A lot of people forget that Joan Powell was an advocate of committing West Chester into a city status—which of course would have added a city council, a mayor and many other big government expansion  positions that go along with the liberal philosophy her type of people have.  West Chester currently functions very well with just three trustees—actually only two—Lee Wong doesn’t count.  Union contracts have been worked out, taxes are low, zoning is fluid and functional—things have been going well and it shows.  I had guests this past week flying in from overseas to see me.  It was a late trip by necessity—not one planned out months in advance—so when they tried to book a place to stay overnight, they could not get a room in West Chester.  Every room was filled in the middle of a week in September with nothing really special going on.  Over the past few years West Chester has added a lot of nice hotels to the community—at least 10 that I can think of off the top of my head.  My out-of-town guys couldn’t find a single room in any of them—they had to stay in Blue Ash to find a room two weeks ahead of their impromptu flight.  Now why were all those hotels booked?  It certainly wasn’t for IKEA—not in the middle of the week.  And it wasn’t for Top Golf—although some of it was.  It was because there are literally thousands and thousands of people doing business and West Chester has become the hub of Cincinnati for business conduct.  Low taxes, lots of things to do, highway access, and a small government that isn’t sticking its nose into the complex world of commerce with a sidewalk every five minutes so some homeless person can feed some ducks like you find in a lot of other places.  Or a sidewalk so Lee Wong can sneak in the back door of Sushi Monk from his house and beg for free food.  Out of all the names announcing themselves as an option for West Chester trustee it looks like now Mark will be the only conservative.  The rest are all tax and spend liberals as proven by their track record, certainly Lee Wong, ostentatiously, Joan Powell, and of course Lynda O’Conner who has always supported the tax increases at Lakota.   West Chester is headed for trouble.
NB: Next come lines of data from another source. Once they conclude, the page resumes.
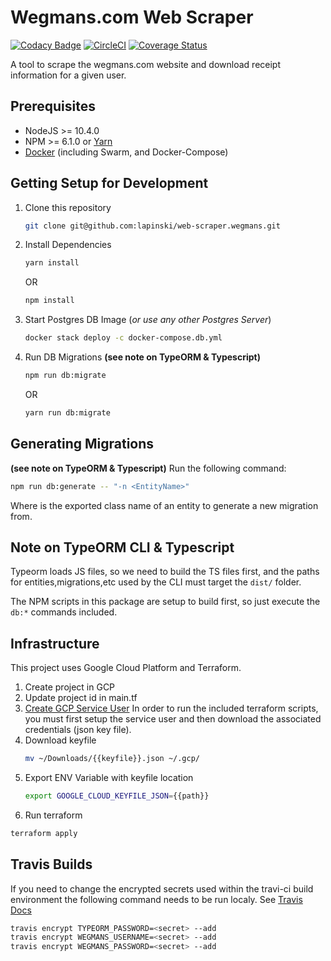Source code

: # Wegmans.com Web Scraper 
[![Codacy Badge](https://api.codacy.com/project/badge/Grade/5f0a016bee9e4a31ba5a0cbc14c378bf)](https://app.codacy.com/app/lapinski/web-scraper.wegmans?utm_source=github.com&utm_medium=referral&utm_content=lapinski/web-scraper.wegmans&utm_campaign=Badge_Grade_Dashboard)
[![CircleCI](https://circleci.com/gh/lapinski/web-scraper.wegmans/tree/master.svg?style=svg)](https://circleci.com/gh/lapinski/web-scraper.wegmans/tree/master)
[![Coverage Status](https://coveralls.io/repos/github/lapinski/web-scraper.wegmans/badge.svg?branch=master)](https://coveralls.io/github/lapinski/web-scraper.wegmans?branch=master)

A tool to scrape the wegmans.com website and download receipt information for a given user.

## Prerequisites
* NodeJS >= 10.4.0
* NPM >= 6.1.0 or [Yarn](https://yarnpkg.com/en/docs/install)
* [Docker](https://docs.docker.com/install/) (including Swarm, and Docker-Compose)

## Getting Setup for Development
1. Clone this repository
   ```bash
   git clone git@github.com:lapinski/web-scraper.wegmans.git
   ```

2. Install Dependencies
    ```bash
    yarn install
    ``` 
    OR
    ```bash
    npm install
    ```

3. Start Postgres DB Image (*or use any other Postgres Server*)
    ```bash
    docker stack deploy -c docker-compose.db.yml 
    ```
    
4. Run DB Migrations **(see note on TypeORM & Typescript)**
    ```bash
    npm run db:migrate
    ```
    OR
    ```bash
    yarn run db:migrate
    ```

## Generating Migrations
**(see note on TypeORM & Typescript)**
Run the following command:
```bash
npm run db:generate -- "-n <EntityName>"
```
Where <EntityName> is the exported class name of an entity to generate a new migration from.


## Note on TypeORM CLI & Typescript
Typeorm loads JS files, so we need to build the TS files first, and the paths for entities,migrations,etc used by
the CLI must target the ```dist/``` folder.

The NPM scripts in this package are setup to build first, so just execute the ```db:*``` commands included.

## Infrastructure
This project uses Google Cloud Platform and Terraform.

1. Create project in GCP
2. Update project id in main.tf
3. [Create GCP Service User](https://cloud.google.com/docs/authentication/getting-started)
    In order to run the included terraform scripts, you must first setup the service user 
    and then download the associated credentials (json key file).
4. Download keyfile
    ```bash
    mv ~/Downloads/{{keyfile}}.json ~/.gcp/
    ```
5. Export ENV Variable with keyfile location
    ```bash
    export GOOGLE_CLOUD_KEYFILE_JSON={{path}}    
    ```
6. Run terraform
```bash
terraform apply
```

## Travis Builds
If you need to change the encrypted secrets used within the travi-ci build environment
the following command needs to be run localy. See [Travis Docs](https://docs.travis-ci.com/user/environment-variables/#encrypting-environment-variables)
```sh
travis encrypt TYPEORM_PASSWORD=<secret> --add
travis encrypt WEGMANS_USERNAME=<secret> --add
travis encrypt WEGMANS_PASSWORD=<secret> --add
```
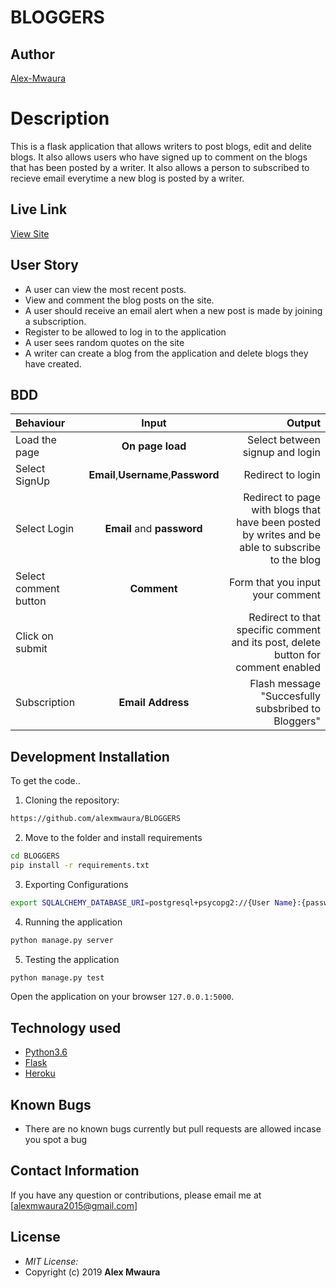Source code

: # BLOGGERS
## Author

[Alex-Mwaura](https://github.com/alexmwaura)

# Description
This  is a flask application that allows writers to post blogs, edit and delite blogs. It also allows users who have signed up to comment on the blogs that has been posted by a writer. It also allows a person to subscribed to recieve email everytime a new blog is posted by a writer.

## Live Link
[View Site]()




## User Story

* A user can view the most recent posts.
* View and comment the blog posts on the site.
* A user should receive an email alert when a new post is made by joining a subscription.
* Register to be allowed to log in to the application
* A user sees random quotes on the site
* A writer can create a blog from the application and  delete blogs they have created.

## BDD
| Behaviour | Input | Output |
| :---------------- | :---------------: | ------------------: |
| Load the page | **On page load** |  Select between signup and login|
| Select SignUp| **Email**,**Username**,**Password** | Redirect to login|
| Select Login | **Email** and **password** | Redirect to page with blogs that have been posted by writes and be able to subscribe to the blog|
| Select comment button | **Comment** | Form that you input your comment|
| Click on submit |  | Redirect to that specific comment and its post, delete button for comment enabled|
|Subscription | **Email Address**| Flash message "Succesfully subsbribed to Bloggers"|





## Development Installation
To get the code..

1. Cloning the repository:
  ```bash
  https://github.com/alexmwaura/BLOGGERS
  ```
2. Move to the folder and install requirements
  ```bash
  cd BLOGGERS
  pip install -r requirements.txt
  ```
3. Exporting Configurations
  ```bash
  export SQLALCHEMY_DATABASE_URI=postgresql+psycopg2://{User Name}:{password}@localhost/{database name}
  ```
4. Running the application
  ```bash
  python manage.py server
  ```
5. Testing the application
  ```bash
  python manage.py test
  ```
Open the application on your browser `127.0.0.1:5000`.


## Technology used

* [Python3.6](https://www.python.org/)
* [Flask](http://flask.pocoo.org/)
* [Heroku](https://heroku.com)


## Known Bugs
* There are no known bugs currently but pull requests are allowed incase you spot a bug

## Contact Information 

If you have any question or contributions, please email me at [alexmwaura2015@gmail.com]

## License
* *MIT License:*
* Copyright (c) 2019 **Alex Mwaura**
The question begs to be answered why more conservative names don’t rise to the top and run for some of these seats.  Well, it’s because most of the smart people out there make a lot more money for their productive week and they don’t have the time unless they are retired to waste on these government seats.  But that’s a shame, because a failure to put the right people in the school board seats and trustee seats ends up costing a lot of us a lot of money.  While these liberals play house managing these school boards and trustee positions they always cave into the demands of other government departments seeking perpetual pay increases.  Until George Lang and Mark Welsh brought their business experience to the West Chester trustee seats and started saying no to the hand outs and government expansion that Lee Wong and Cathy Stoker wanted to implement, such management from a government position was unheard of.  It was a good ride and an example that proper management of government resources could take place.  But there just aren’t enough people like those guys out there to keep it rolling—and that’s too bad.  I know I don’t have the time to give to it at this point in my life and I know many other people in the business community are in the same boat.  That leaves those who don’t have anything else to do to run for those office seats and they’ll likely get that second critical vote over Mark because of it.  That means for everyone doing business with West Chester the potential for higher taxes is on the horizon–because they did it at Lakota.  And they’ll do it again on a larger platform for sure—because it’s the easiest thing to do, and when pressed, they’ll give in within a New York minute.